Di Banyuwangi terdapat tujuh etnis besar yang hidup rukun saling berdampingan. Ketujuh suku tersebut yakni; suku Using (Osing), Jawa Mataraman, Madura, Bali , Mandar, Tionghoa, dan Arab, yang akhirnya melahirkan berbagai upacara adat serta aneka tradisi yang berbasis pada agama. Salah satu tradisi dan ritual yang terkenal adalah tradisi gredoan dari suku Osing.
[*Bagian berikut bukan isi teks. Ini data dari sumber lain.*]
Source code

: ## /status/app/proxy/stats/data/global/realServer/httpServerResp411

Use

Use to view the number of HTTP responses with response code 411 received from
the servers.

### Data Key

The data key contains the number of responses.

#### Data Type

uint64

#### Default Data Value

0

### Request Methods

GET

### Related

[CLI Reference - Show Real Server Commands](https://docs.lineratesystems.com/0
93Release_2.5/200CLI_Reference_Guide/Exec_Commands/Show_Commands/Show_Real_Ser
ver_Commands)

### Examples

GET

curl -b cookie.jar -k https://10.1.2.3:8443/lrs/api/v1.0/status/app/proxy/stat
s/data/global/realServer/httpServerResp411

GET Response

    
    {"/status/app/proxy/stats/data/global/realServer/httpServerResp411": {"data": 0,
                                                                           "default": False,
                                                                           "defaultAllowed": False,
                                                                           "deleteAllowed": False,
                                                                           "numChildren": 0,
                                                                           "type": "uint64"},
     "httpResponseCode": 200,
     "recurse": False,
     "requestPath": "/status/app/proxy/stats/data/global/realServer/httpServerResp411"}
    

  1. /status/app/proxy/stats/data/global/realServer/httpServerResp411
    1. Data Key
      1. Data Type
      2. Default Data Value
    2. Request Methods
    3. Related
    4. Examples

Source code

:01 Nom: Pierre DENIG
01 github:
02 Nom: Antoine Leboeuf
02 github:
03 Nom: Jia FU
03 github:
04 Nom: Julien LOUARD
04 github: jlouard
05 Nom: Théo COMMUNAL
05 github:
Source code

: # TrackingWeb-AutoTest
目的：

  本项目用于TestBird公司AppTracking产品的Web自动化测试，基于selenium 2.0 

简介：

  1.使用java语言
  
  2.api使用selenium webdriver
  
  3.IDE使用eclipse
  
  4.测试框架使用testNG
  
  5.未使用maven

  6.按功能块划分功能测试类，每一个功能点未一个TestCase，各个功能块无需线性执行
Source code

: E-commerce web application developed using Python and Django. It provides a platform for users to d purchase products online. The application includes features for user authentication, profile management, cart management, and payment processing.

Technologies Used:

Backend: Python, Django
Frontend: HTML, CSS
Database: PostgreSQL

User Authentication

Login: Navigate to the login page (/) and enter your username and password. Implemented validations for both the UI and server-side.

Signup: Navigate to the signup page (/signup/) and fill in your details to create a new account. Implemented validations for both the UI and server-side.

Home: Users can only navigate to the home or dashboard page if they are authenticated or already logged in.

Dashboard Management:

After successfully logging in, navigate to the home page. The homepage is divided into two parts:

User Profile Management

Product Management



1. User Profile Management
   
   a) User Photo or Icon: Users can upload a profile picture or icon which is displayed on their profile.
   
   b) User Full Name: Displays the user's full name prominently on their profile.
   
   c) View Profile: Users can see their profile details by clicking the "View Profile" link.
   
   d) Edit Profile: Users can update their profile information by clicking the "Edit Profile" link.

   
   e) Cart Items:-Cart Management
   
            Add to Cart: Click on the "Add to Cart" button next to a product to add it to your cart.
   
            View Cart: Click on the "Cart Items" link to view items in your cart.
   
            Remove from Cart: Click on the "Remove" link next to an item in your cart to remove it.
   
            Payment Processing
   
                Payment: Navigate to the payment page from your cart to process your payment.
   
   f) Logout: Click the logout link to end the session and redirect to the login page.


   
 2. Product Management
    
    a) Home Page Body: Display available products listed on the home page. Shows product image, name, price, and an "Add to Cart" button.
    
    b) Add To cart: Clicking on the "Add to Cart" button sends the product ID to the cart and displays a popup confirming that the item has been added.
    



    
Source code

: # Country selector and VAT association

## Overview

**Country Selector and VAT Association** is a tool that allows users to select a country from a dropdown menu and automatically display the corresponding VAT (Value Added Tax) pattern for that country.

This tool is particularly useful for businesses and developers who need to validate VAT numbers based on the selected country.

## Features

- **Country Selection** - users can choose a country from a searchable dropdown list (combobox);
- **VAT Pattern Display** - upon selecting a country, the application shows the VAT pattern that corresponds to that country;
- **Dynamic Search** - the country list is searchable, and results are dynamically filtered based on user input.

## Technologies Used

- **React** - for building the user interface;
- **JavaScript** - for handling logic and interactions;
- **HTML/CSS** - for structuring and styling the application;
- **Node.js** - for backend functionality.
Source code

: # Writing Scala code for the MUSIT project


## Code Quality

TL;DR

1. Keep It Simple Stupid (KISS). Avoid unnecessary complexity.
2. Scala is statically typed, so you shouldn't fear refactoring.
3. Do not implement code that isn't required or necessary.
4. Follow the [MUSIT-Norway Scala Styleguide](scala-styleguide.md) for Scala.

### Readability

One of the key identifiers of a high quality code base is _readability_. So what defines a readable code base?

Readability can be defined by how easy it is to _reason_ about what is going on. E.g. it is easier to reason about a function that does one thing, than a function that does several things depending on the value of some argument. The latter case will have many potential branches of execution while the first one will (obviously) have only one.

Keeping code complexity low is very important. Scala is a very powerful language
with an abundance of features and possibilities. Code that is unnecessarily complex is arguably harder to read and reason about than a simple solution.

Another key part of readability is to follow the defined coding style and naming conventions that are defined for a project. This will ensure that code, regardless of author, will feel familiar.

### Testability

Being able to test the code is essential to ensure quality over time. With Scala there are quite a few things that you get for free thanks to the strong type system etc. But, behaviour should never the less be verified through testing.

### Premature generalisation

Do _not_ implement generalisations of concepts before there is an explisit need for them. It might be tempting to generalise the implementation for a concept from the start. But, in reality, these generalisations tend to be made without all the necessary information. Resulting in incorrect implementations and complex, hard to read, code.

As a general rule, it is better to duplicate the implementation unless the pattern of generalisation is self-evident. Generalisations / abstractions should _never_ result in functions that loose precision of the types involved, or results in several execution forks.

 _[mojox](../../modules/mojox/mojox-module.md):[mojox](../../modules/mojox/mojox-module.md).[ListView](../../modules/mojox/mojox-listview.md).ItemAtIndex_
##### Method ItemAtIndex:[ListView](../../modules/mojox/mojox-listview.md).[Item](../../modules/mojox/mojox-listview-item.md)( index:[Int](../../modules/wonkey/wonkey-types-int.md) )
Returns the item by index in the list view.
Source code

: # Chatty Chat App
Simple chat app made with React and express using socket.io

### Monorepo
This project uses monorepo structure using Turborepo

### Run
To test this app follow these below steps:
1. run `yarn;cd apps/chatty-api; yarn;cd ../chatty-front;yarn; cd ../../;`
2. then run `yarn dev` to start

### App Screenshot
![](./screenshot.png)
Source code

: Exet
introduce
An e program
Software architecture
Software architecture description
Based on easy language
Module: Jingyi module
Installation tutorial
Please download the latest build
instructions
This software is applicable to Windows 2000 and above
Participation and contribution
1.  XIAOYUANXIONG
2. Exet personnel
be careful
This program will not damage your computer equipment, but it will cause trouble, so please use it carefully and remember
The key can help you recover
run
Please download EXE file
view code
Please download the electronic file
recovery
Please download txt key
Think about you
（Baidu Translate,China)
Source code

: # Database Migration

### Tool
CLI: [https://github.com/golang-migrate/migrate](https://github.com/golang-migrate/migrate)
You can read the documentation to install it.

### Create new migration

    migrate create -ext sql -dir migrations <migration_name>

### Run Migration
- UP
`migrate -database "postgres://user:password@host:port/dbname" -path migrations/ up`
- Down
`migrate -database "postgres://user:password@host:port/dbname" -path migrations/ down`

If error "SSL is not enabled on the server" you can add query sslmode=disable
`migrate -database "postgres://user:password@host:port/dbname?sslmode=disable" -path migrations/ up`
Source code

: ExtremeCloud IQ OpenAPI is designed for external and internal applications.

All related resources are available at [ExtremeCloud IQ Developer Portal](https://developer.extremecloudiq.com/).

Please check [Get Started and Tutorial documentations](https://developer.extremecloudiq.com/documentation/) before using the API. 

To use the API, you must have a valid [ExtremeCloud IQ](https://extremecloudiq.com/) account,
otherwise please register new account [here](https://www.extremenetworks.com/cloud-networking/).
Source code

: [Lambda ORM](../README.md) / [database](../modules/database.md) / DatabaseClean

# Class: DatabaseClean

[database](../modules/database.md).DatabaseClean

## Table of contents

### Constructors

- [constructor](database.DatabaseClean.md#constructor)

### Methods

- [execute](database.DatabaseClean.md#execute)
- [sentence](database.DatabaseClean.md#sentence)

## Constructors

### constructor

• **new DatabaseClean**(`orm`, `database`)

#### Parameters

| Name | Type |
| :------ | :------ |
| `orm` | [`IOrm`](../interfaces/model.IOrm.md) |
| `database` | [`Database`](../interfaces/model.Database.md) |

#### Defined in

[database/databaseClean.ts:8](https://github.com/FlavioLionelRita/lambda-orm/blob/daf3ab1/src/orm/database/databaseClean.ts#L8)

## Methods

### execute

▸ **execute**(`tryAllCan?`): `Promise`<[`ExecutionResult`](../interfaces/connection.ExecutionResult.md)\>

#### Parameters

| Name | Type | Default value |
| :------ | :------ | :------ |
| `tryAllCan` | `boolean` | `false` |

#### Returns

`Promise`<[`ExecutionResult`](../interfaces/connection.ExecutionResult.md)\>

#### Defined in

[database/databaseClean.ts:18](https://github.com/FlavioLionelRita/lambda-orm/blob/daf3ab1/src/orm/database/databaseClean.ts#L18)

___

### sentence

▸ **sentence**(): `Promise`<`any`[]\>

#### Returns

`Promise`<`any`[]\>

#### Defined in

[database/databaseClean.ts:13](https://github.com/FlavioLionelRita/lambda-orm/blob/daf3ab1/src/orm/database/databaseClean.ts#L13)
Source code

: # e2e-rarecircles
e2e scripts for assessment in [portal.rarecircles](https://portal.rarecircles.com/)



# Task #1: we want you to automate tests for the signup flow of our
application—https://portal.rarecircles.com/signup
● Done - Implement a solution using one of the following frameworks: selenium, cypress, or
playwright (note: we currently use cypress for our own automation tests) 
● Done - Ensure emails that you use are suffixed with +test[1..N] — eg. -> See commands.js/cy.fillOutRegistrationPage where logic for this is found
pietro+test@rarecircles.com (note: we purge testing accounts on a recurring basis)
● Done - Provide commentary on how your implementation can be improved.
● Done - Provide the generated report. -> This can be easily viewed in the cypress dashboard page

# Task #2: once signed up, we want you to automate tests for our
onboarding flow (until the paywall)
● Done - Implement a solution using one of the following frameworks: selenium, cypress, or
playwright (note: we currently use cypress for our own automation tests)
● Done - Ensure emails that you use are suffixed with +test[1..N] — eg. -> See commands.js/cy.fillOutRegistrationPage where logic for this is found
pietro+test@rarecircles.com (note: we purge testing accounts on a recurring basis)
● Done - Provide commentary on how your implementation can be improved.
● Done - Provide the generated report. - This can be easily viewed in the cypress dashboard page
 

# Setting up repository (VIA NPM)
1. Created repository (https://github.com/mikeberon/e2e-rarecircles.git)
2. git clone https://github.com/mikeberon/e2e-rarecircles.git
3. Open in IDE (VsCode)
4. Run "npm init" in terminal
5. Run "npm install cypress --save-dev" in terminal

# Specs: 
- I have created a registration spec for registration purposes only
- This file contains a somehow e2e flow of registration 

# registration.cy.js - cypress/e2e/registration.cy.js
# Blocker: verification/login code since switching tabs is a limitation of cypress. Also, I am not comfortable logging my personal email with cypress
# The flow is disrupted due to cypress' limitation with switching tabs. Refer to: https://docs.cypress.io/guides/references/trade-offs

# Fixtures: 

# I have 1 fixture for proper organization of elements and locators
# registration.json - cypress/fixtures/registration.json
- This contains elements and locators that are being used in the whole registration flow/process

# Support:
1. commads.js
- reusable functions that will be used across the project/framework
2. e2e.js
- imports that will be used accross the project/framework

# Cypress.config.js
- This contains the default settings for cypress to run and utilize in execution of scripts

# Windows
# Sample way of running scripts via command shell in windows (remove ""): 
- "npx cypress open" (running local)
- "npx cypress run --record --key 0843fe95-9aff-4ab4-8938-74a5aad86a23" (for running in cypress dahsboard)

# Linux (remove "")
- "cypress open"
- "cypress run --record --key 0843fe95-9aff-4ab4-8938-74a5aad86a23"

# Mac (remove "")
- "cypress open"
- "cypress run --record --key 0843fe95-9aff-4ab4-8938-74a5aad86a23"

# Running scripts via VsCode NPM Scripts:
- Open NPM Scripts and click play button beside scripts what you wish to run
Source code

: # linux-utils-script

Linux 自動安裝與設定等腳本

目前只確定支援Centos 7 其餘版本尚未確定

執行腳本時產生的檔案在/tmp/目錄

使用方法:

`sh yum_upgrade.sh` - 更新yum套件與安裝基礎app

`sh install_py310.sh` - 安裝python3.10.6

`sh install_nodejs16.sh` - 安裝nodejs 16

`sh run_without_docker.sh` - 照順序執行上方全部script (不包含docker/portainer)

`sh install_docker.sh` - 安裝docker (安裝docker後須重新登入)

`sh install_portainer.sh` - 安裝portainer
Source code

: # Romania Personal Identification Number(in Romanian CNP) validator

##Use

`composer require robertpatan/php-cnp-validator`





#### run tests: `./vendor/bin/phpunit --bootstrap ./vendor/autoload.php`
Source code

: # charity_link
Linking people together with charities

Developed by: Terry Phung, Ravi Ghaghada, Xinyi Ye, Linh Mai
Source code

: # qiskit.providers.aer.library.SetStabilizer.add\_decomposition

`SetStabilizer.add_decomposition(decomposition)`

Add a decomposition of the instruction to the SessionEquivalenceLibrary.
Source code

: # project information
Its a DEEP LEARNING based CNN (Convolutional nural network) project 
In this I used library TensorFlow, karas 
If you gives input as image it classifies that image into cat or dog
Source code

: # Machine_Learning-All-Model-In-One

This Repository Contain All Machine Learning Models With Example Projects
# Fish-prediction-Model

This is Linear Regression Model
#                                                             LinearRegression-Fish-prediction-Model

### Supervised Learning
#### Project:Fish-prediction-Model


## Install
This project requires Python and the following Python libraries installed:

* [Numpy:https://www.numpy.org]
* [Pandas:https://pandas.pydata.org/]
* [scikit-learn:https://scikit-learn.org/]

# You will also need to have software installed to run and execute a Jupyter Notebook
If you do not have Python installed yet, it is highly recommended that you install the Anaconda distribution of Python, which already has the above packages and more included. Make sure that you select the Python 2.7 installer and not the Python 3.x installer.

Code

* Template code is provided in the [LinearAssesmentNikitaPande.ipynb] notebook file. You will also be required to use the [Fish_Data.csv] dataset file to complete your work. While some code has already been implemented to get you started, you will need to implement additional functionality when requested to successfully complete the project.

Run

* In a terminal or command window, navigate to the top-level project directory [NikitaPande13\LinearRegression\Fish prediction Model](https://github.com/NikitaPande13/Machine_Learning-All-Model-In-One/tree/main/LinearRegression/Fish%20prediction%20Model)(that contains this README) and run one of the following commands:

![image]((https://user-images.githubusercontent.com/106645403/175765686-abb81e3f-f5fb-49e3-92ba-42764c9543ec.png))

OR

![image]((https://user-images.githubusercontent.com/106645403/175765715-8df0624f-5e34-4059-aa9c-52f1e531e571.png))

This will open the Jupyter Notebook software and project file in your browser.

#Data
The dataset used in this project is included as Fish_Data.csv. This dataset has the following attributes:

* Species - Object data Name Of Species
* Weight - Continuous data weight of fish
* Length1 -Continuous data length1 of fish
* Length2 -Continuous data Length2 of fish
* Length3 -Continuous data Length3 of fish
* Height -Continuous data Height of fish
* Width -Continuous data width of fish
Menurut Budayawan Banyuwangi, Hasnan Singodimayan, tradisi gredoan merupakan tradisi masyarakat Osing untuk mencari jodoh. Tradisi ini utamanya sangat kental dilaksanakan masyarakat di Dusun Banyuputih, Desa Macanputih, Kabupaten Banyuwangi.
“Gredo artinya menggoda. Ini berlaku buat mereka yang gadis, perjaka, duda atau janda. Diadakan bersamaan dengan peringatan Maulid Nabi Muhammad SAW. Biasanya diadakan pada malam hari,” terang Hasnan.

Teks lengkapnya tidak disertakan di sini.